翌1941年のバルバロッサ作戦に、装甲師団を率いて参加。同師団はグデーリアンの第2装甲集団に属した。ブグ川をゼーレーヴェ作戦に使用するため開発された水陸両用戦車を用いて突破、さらにベレジナ川渡河に成功し、その功により7月27日に騎士鉄十字章を受章した。ソ連軍の冬季反攻により包囲された第216歩兵師団を救出したのち、翌1942年2月に中将に昇進。同日、第18装甲師団長の任を解かれ、5月にドイツアフリカ軍団司令官に転出した。トブルク攻略の功により、7月に装甲兵大将に昇進。アラム・ハルファの戦いの最中の9月に空襲により重傷を負った。快復後の11月にチュニジア駐留ドイツ軍部隊司令官に任命される。
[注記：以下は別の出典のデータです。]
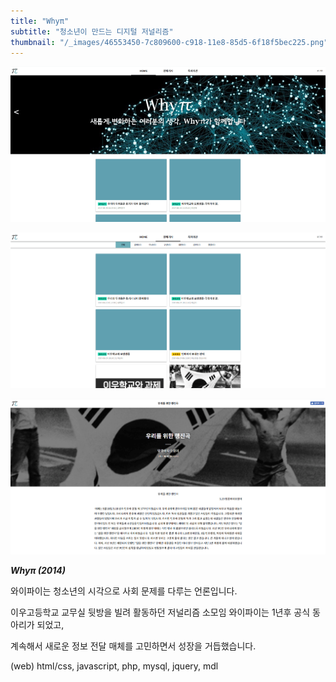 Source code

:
 ```yaml
---
title: "Whyπ"
subtitle: "청소년이 만드는 디지털 저널리즘"
thumbnail: "/_images/46553450-7c809600-c918-11e8-85d5-6f18f5bec225.png"
---
```


![](/_images/46553450-7c809600-c918-11e8-85d5-6f18f5bec225.png)

![](/_images/46553451-7c809600-c918-11e8-8bad-672e67b1e20a.png)

![](/_images/46553452-7d192c80-c918-11e8-8446-da60e40b017c.png)

_**Whyπ (2014)**_

와이파이는 청소년의 시각으로 사회 문제를 다루는 언론입니다.

이우고등학교 교무실 뒷방을 빌려 활동하던 저널리즘 소모임 와이파이는 1년후 공식 동아리가 되었고,

계속해서 새로운 정보 전달 매체를 고민하면서 성장을 거듭했습니다.

(web) html/css, javascript, php, mysql, jquery, mdl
地中海方面の司令官であるアルベルト・ケッセルリング元帥はネーリングの指揮に高い評価を与えていたが、ネーリングがアフリカ戦線について上層部を批判したため12月にハンス=ユルゲン・フォン・アルニム上級大将に替わられた。
ネーリングは東部戦線の第XXIV軍団司令官に異動となり、1944年7月から8月にかけては第4装甲軍を指揮した。1945年1月、指揮下の部隊を11日で250km退却させて損害を軽微にとどめた戦功により、柏葉剣付き騎士鉄十字章を受章した。3月に第1装甲軍司令官に任命されたが、ドイツの降伏によりまもなく戦争は終結した。ネーリングは5月8日にチェコのブドヴァイスでアメリカ軍の捕虜となった。
ガルミッシュ=パルテンキルヒェン、ついでマールブルク・アン・デア・ラーン近郊のアレンドルフの捕虜収容所に収容されている間に、ネーリングはアメリカ軍の公刊戦史編纂に協力して文章を著した。1947年からはグデーリアンとともに戦史を執筆している。1948年5月に釈放される。1949年に西プロイセンの追放ドイツ人団体に加入し、西プロイセンについての論文を著した。デュッセルドルフの自動車会社に就職し、また趣味の狩猟の団体を組織した。1964年以降戦史に関する著書を著し、ドイツ国防軍関連の書類管理権がまだ西ドイツに無かった当時、軍事史学および軍事問題の第一人者とみなされるようになった。1955年には再軍備に備えたドイツキリスト教民主同盟の防衛委員会の顧問に就任している。これらの功績により、1973年7月にドイツ連邦共和国功労勲章第1等十字章を受章した。デュッセルドルフで死去した。